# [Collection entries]
'''

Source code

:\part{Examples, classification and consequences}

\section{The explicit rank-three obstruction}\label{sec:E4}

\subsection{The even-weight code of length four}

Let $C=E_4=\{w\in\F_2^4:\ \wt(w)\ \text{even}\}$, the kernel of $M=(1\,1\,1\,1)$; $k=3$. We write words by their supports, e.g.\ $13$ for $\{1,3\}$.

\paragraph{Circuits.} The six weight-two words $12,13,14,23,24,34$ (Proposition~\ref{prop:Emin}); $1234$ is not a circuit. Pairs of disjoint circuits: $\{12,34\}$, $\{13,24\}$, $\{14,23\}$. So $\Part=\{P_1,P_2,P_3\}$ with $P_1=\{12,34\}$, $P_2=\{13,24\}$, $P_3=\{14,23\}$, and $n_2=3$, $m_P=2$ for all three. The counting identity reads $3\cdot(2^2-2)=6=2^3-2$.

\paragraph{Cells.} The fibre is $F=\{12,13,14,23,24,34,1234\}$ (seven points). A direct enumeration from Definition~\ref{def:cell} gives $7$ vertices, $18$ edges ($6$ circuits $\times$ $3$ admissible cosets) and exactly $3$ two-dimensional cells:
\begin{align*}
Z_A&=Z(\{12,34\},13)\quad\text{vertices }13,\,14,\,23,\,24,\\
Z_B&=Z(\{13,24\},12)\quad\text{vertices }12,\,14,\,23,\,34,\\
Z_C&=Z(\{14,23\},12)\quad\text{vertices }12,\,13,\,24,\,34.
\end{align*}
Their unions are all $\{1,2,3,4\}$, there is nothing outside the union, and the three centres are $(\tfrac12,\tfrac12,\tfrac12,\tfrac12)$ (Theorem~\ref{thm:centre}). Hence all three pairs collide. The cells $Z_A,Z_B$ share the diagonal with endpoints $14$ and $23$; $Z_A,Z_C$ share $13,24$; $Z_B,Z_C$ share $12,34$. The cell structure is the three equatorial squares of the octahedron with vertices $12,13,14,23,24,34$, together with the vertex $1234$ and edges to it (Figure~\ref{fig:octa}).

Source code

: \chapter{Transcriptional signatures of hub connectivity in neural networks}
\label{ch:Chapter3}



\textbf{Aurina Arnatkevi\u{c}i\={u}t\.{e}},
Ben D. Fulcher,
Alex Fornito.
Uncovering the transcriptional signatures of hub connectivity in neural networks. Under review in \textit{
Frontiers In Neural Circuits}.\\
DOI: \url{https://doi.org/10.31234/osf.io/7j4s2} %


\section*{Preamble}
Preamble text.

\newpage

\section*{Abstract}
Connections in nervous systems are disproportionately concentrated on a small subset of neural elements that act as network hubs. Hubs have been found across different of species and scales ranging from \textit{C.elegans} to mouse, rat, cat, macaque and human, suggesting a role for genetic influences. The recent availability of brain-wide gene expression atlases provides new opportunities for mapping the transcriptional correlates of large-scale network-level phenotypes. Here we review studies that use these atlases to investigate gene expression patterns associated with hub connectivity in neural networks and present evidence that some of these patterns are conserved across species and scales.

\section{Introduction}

'''

# [What is expected]
Your response must repeat the entries above exactly, in full.

# [Answer box]
Source code

:\part{Examples, classification and consequences}

\section{The explicit rank-three obstruction}\label{sec:E4}

\subsection{The even-weight code of length four}

Let $C=E_4=\{w\in\F_2^4:\ \wt(w)\ \text{even}\}$, the kernel of $M=(1\,1\,1\,1)$; $k=3$. We write words by their supports, e.g.\ $13$ for $\{1,3\}$.

\paragraph{Circuits.} The six weight-two words $12,13,14,23,24,34$ (Proposition~\ref{prop:Emin}); $1234$ is not a circuit. Pairs of disjoint circuits: $\{12,34\}$, $\{13,24\}$, $\{14,23\}$. So $\Part=\{P_1,P_2,P_3\}$ with $P_1=\{12,34\}$, $P_2=\{13,24\}$, $P_3=\{14,23\}$, and $n_2=3$, $m_P=2$ for all three. The counting identity reads $3\cdot(2^2-2)=6=2^3-2$.

\paragraph{Cells.} The fibre is $F=\{12,13,14,23,24,34,1234\}$ (seven points). A direct enumeration from Definition~\ref{def:cell} gives $7$ vertices, $18$ edges ($6$ circuits $\times$ $3$ admissible cosets) and exactly $3$ two-dimensional cells:
\begin{align*}
Z_A&=Z(\{12,34\},13)\quad\text{vertices }13,\,14,\,23,\,24,\\
Z_B&=Z(\{13,24\},12)\quad\text{vertices }12,\,14,\,23,\,34,\\
Z_C&=Z(\{14,23\},12)\quad\text{vertices }12,\,13,\,24,\,34.
\end{align*}
Their unions are all $\{1,2,3,4\}$, there is nothing outside the union, and the three centres are $(\tfrac12,\tfrac12,\tfrac12,\tfrac12)$ (Theorem~\ref{thm:centre}). Hence all three pairs collide. The cells $Z_A,Z_B$ share the diagonal with endpoints $14$ and $23$; $Z_A,Z_C$ share $13,24$; $Z_B,Z_C$ share $12,34$. The cell structure is the three equatorial squares of the octahedron with vertices $12,13,14,23,24,34$, together with the vertex $1234$ and edges to it (Figure~\ref{fig:octa}).

Source code

: \chapter{Transcriptional signatures of hub connectivity in neural networks}
\label{ch:Chapter3}



\textbf{Aurina Arnatkevi\u{c}i\={u}t\.{e}},
Ben D. Fulcher,
Alex Fornito.
Uncovering the transcriptional signatures of hub connectivity in neural networks. Under review in \textit{
Frontiers In Neural Circuits}.\\
DOI: \url{https://doi.org/10.31234/osf.io/7j4s2} %


\section*{Preamble}
Preamble text.

\newpage

\section*{Abstract}
Connections in nervous systems are disproportionately concentrated on a small subset of neural elements that act as network hubs. Hubs have been found across different of species and scales ranging from \textit{C.elegans} to mouse, rat, cat, macaque and human, suggesting a role for genetic influences. The recent availability of brain-wide gene expression atlases provides new opportunities for mapping the transcriptional correlates of large-scale network-level phenotypes. Here we review studies that use these atlases to investigate gene expression patterns associated with hub connectivity in neural networks and present evidence that some of these patterns are conserved across species and scales.

\section{Introduction}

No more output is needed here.